## EXERCISE DIRECTIONS
Wherever the string "have" turns up in the data, copy the whole line.

■ ■ ■

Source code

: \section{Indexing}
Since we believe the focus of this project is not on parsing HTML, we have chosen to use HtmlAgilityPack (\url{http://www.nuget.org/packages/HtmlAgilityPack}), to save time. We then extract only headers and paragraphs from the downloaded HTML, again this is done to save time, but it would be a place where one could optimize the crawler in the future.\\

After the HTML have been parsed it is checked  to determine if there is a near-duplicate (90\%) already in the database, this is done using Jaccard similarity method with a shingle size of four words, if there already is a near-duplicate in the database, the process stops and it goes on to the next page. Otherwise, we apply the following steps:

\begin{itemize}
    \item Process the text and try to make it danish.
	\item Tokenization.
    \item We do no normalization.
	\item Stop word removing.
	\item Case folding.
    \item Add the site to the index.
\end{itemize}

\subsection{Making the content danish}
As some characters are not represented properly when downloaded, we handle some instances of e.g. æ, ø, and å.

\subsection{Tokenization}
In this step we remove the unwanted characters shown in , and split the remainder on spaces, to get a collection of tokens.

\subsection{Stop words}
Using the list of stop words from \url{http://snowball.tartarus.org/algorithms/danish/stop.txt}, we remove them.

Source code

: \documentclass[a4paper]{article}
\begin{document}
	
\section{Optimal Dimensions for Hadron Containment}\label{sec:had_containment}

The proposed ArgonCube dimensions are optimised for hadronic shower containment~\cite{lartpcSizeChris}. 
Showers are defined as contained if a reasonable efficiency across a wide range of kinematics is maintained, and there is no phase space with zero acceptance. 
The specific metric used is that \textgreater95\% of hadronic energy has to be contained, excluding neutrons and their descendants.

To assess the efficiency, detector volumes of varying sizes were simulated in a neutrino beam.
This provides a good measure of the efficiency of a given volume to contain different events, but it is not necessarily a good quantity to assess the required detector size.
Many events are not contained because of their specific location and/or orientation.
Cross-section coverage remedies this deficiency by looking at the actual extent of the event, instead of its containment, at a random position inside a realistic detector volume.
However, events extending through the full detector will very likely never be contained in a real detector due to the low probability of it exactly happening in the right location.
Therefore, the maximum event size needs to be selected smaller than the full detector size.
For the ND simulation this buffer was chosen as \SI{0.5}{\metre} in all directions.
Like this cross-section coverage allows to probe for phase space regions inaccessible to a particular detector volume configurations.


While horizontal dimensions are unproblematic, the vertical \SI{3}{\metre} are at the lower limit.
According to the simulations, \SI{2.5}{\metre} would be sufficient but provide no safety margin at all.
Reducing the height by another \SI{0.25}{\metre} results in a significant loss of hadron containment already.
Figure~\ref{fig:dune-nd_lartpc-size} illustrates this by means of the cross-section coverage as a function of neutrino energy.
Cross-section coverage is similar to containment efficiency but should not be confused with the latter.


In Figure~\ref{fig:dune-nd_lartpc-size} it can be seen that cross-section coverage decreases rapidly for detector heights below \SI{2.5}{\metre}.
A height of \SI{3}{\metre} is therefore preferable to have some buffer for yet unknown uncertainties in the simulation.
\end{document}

■ ■ ■

## EXERCISE SOLUTION
Since we believe the focus of this project is not on parsing HTML, we have chosen to use HtmlAgilityPack (\url{http://www.nuget.org/packages/HtmlAgilityPack}), to save time. We then extract only headers and paragraphs from the downloaded HTML, again this is done to save time, but it would be a place where one could optimize the crawler in the future.\\
After the HTML have been parsed it is checked  to determine if there is a near-duplicate (90\%) already in the database, this is done using Jaccard similarity method with a shingle size of four words, if there already is a near-duplicate in the database, the process stops and it goes on to the next page. Otherwise, we apply the following steps:
A height of \SI{3}{\metre} is therefore preferable to have some buffer for yet unknown uncertainties in the simulation.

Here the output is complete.